### What is expected
Could all of the entries be written out exactly, with any pictures omitted?

### Excerpted data
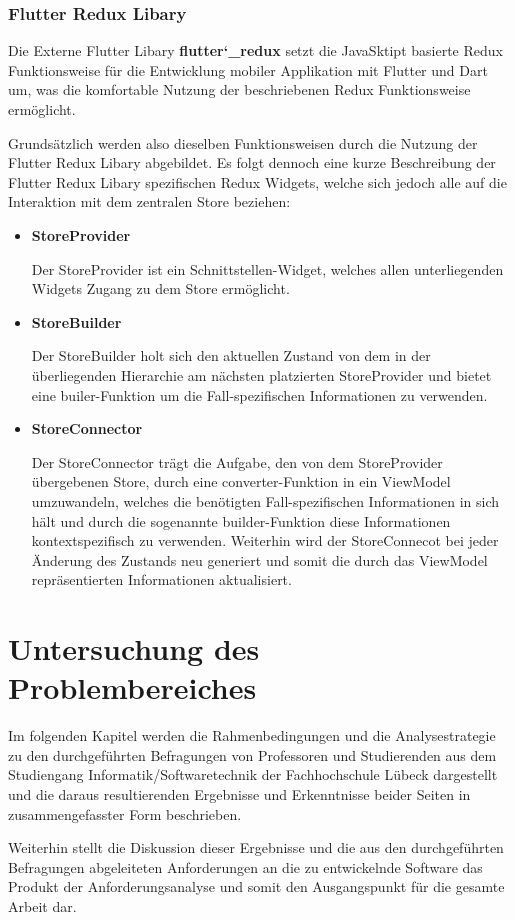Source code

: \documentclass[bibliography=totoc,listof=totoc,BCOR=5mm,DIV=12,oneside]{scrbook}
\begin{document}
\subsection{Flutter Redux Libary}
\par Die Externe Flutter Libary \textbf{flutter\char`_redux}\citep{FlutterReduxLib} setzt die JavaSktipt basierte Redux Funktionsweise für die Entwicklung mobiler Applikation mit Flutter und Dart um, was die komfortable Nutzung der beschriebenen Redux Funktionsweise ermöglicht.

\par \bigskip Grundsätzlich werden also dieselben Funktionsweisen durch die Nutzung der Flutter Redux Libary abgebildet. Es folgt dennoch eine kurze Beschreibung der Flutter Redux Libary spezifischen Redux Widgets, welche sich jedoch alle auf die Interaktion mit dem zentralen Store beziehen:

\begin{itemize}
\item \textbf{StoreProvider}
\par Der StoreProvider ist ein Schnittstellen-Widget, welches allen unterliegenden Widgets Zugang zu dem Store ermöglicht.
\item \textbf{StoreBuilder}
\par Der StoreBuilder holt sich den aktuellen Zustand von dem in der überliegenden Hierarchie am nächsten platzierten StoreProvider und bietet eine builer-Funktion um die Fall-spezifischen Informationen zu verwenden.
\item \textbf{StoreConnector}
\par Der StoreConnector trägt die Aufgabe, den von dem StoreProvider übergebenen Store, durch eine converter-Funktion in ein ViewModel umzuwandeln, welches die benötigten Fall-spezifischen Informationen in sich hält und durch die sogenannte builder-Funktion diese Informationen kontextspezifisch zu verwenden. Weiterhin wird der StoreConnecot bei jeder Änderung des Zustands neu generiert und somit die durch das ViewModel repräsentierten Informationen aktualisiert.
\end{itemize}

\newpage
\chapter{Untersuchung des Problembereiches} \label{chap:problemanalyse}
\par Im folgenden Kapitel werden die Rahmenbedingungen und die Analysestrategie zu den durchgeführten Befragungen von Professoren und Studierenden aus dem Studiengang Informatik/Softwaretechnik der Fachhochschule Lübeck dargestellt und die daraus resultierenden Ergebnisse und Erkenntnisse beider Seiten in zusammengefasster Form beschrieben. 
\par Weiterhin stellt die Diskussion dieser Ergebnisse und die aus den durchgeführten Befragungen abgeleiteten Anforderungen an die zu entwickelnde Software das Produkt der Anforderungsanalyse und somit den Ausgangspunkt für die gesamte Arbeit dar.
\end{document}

### Response
Source code

: \documentclass[bibliography=totoc,listof=totoc,BCOR=5mm,DIV=12,oneside]{scrbook}
\begin{document}
\subsection{Flutter Redux Libary}
\par Die Externe Flutter Libary \textbf{flutter\char`_redux}\citep{FlutterReduxLib} setzt die JavaSktipt basierte Redux Funktionsweise für die Entwicklung mobiler Applikation mit Flutter und Dart um, was die komfortable Nutzung der beschriebenen Redux Funktionsweise ermöglicht.

\par \bigskip Grundsätzlich werden also dieselben Funktionsweisen durch die Nutzung der Flutter Redux Libary abgebildet. Es folgt dennoch eine kurze Beschreibung der Flutter Redux Libary spezifischen Redux Widgets, welche sich jedoch alle auf die Interaktion mit dem zentralen Store beziehen:

\begin{itemize}
\item \textbf{StoreProvider}
\par Der StoreProvider ist ein Schnittstellen-Widget, welches allen unterliegenden Widgets Zugang zu dem Store ermöglicht.
\item \textbf{StoreBuilder}
\par Der StoreBuilder holt sich den aktuellen Zustand von dem in der überliegenden Hierarchie am nächsten platzierten StoreProvider und bietet eine builer-Funktion um die Fall-spezifischen Informationen zu verwenden.
\item \textbf{StoreConnector}
\par Der StoreConnector trägt die Aufgabe, den von dem StoreProvider übergebenen Store, durch eine converter-Funktion in ein ViewModel umzuwandeln, welches die benötigten Fall-spezifischen Informationen in sich hält und durch die sogenannte builder-Funktion diese Informationen kontextspezifisch zu verwenden. Weiterhin wird der StoreConnecot bei jeder Änderung des Zustands neu generiert und somit die durch das ViewModel repräsentierten Informationen aktualisiert.
\end{itemize}

\newpage
\chapter{Untersuchung des Problembereiches} \label{chap:problemanalyse}
\par Im folgenden Kapitel werden die Rahmenbedingungen und die Analysestrategie zu den durchgeführten Befragungen von Professoren und Studierenden aus dem Studiengang Informatik/Softwaretechnik der Fachhochschule Lübeck dargestellt und die daraus resultierenden Ergebnisse und Erkenntnisse beider Seiten in zusammengefasster Form beschrieben. 
\par Weiterhin stellt die Diskussion dieser Ergebnisse und die aus den durchgeführten Befragungen abgeleiteten Anforderungen an die zu entwickelnde Software das Produkt der Anforderungsanalyse und somit den Ausgangspunkt für die gesamte Arbeit dar.
\end{document}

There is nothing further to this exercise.